[Task material — start]

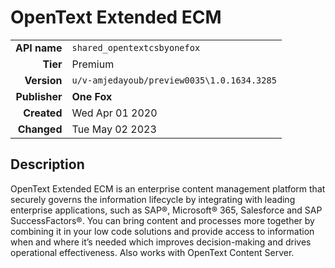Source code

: # OpenText Extended ECM
| | |
|-:|-|
|**API name**|`shared_opentextcsbyonefox`|
|**Tier**|Premium|
|**Version**|`u/v-amjedayoub/preview0035\1.0.1634.3285`|
|**Publisher**|**One Fox**|
|**Created**|Wed Apr 01 2020|
|**Changed**|Tue May 02 2023|

## Description
OpenText Extended ECM is an enterprise content management platform that securely governs the information lifecycle by integrating with leading enterprise applications, such as SAP®, Microsoft® 365, Salesforce and SAP SuccessFactors®. You can bring content and processes more together by combining it in your low code solutions and provide access to information when and where it’s needed which improves decision-making and drives operational effectiveness. Also works with OpenText Content Server.
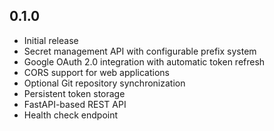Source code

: <!-- https://developers.home-assistant.io/docs/add-ons/presentation#keeping-a-changelog -->

## 0.1.0

- Initial release
- Secret management API with configurable prefix system
- Google OAuth 2.0 integration with automatic token refresh
- CORS support for web applications
- Optional Git repository synchronization
- Persistent token storage
- FastAPI-based REST API
- Health check endpoint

[Task material — finish]

### Work instructions
Set down word for word the lines from the opening of the entries above through the line that contains "## Description", and omit every picture.

### Result
Source code

: # OpenText Extended ECM
| | |
|-:|-|
|**API name**|`shared_opentextcsbyonefox`|
|**Tier**|Premium|
|**Version**|`u/v-amjedayoub/preview0035\1.0.1634.3285`|
|**Publisher**|**One Fox**|
|**Created**|Wed Apr 01 2020|
|**Changed**|Tue May 02 2023|

## Description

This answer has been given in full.